[xiph-cvs] cvs commit: positron/positron MP3Info.py
Stan Seibert
volsung at mailsnare.net
Wed Jul 2 03:08:21 PDT 2003
Oh yeah, I forgot to mention in the log that now I do that too. Thanks
for the tip. I hadn't checked who offered it, though I suspected that
it was you.
---
Stan Seibert
On Wed, 2003-07-02 at 13:02, Brendan Cully wrote:
> See http://wiki.xiph.org/MP3DetectionIsHard :)
>
> For verifying an MP3 is really an MP3, I like to check that the next
> MP3 frame is where it's supposed to be, by calculating the length of
> the current frame from its header. That's a fairly simple
> operation...
>
> On Wednesday, 02 July 2003 at 13:57, Stan Seibert wrote:
> > volsung 03/07/02 13:57:30
> >
> > Modified: positron MP3Info.py
> > Log:
> > More fixes to hopefully improve MP3 detection:
> >
> > * Check a random location in the middle of the file for a frame header
> >
> > * If a bad header is found during a linear search, keep going
> >
> > * ID3v2 frame lengths (not the length of the whole ID3v2 tag) are sometimes
> > sync-safe integers and sometimes not depending on minor version of the v2
> > tags. Patch from Alec Mitchell <apm13 at columbia.edu> fixes this. Hopefully
> > closes bug 367 and 377.
> >
> > Revision Changes Path
> > 1.9 +81 -23 positron/positron/MP3Info.py
> >
> > Index: MP3Info.py
> > ===================================================================
> > RCS file: /usr/local/cvsroot/positron/positron/MP3Info.py,v
> > retrieving revision 1.8
> > retrieving revision 1.9
> > diff -u -r1.8 -r1.9
> > +++ MP3Info.py 2 Jul 2003 17:57:30 -0000 1.9
> > @@ -31,6 +31,7 @@
> >
> > import struct
> > import string
> > +import random
> >
> > def _from_synch_safe(synchsafe):
> > if isinstance(synchsafe, type(1)):
> > @@ -94,8 +95,13 @@
> > size = ()
> > if version == 2:
> > size = struct.unpack('!3b', file.read(3))
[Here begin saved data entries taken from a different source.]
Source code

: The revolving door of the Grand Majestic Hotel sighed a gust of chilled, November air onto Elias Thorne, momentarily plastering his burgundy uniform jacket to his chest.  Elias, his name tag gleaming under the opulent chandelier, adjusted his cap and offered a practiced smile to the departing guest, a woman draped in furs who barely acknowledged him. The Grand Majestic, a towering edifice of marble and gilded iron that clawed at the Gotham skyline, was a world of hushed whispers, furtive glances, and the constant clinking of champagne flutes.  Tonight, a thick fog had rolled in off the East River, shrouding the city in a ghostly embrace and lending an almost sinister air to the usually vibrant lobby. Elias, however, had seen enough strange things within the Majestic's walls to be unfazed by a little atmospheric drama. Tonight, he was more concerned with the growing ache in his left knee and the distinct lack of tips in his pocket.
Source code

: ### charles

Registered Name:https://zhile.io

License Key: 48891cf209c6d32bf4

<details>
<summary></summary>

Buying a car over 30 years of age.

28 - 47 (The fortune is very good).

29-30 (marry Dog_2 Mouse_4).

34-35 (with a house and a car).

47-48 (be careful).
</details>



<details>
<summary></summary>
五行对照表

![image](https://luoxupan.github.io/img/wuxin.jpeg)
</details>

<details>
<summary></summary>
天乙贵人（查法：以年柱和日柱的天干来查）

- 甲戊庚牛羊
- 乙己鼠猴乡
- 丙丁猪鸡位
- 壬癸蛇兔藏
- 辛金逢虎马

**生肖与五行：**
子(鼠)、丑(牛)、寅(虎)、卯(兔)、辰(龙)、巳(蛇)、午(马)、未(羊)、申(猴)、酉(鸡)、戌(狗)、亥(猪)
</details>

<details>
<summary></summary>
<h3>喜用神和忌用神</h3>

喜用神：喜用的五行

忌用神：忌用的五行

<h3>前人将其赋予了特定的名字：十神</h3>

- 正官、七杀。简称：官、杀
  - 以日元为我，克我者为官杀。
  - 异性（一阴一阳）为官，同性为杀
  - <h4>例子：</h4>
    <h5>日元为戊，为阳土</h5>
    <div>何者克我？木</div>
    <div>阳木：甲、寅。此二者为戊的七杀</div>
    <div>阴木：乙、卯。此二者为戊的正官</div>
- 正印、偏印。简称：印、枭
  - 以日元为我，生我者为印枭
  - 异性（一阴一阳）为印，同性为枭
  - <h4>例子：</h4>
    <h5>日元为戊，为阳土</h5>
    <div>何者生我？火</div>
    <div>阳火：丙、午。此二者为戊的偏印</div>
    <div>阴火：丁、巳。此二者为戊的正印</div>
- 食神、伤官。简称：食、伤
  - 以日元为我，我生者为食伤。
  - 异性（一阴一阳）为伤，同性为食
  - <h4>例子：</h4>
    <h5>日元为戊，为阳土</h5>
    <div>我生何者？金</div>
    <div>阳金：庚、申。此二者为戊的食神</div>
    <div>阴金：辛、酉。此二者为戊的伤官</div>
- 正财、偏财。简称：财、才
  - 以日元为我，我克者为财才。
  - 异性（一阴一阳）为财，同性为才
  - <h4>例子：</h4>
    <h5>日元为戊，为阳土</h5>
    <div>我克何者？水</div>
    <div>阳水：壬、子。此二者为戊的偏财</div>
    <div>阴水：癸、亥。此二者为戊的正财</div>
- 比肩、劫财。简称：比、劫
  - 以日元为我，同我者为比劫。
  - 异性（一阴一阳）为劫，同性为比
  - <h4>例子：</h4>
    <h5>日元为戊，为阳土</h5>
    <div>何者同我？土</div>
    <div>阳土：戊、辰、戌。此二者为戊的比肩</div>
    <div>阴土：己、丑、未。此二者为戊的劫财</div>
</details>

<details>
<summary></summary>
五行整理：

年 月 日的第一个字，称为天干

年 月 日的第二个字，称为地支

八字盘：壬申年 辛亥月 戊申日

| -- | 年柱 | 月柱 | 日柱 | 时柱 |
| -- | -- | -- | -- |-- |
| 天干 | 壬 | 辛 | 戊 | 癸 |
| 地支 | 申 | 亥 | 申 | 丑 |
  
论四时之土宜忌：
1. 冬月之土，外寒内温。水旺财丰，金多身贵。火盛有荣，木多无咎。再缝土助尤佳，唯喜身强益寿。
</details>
> > - elif version == 3 or version == 4:
> > + self.size = (size[0] * 256 + size[1]) * 256 + size[2]
> > + elif version == 3:
> > + size = struct.unpack('!L', file.read(4))
> > + self.size = size[0]
> > + elif version == 4:
> > size = struct.unpack('!4b', file.read(4))
> > + self.size = _from_synch_safe(size)
> >
> > if version == 3: # abc00000 def00000
> > (flags,) = struct.unpack('!1b', file.read(1))
> > @@ -118,7 +124,6 @@
> > self.f_unsynchronization = flags >> 1 & 1 #n
> > self.f_data_length_indicator = flags >> 0 & 1 #p
> >
> > - self.size = _from_synch_safe(size)
> > self.data = _strip_zero(file.read(self.size))
> >
> > _genres = [
> > @@ -269,7 +274,7 @@
> >
> > _emphases = [ "none", "50/15 ms", "reserved", "CCIT J.17" ]
> >
> > -_MP3_HEADER_SEEK_LIMIT = 4096
> > +_MP3_HEADER_SEEK_LIMIT = 500000
> >
> > class MPEG:
> > def __init__(self, file, seeklimit=_MP3_HEADER_SEEK_LIMIT, seekstart=0):
> > @@ -292,49 +297,103 @@
> > self.emphasis = ""
> > self.length = 0
> >
> > +
> > + # First do a check to see if this is really an MPEG file.
> > + #
> > + # The longest possible frame for any MPEG audio file
> > + # is 4609 bytes for a MPEG 2, Layer 1 256 kbps, 8000Hz with
> > + # a padding slot. Add an extra 4 bytes to ensure we get the
> > + # next header and round up to a multiple of 4 to get the magic
> > + # number 4616. If this is an MPEG file, then from a random
> > + # point in the middle (far away from the tag stupidity), we
> > + # should always find an MPEG frame header in any 4616 byte
> > + # substring.
> > + #
> > + # We pick a location in the middle 50% of the file to
> > + # do a header test. If it passes, then we proceed with parsing
> > + # (using much less restrictive searching)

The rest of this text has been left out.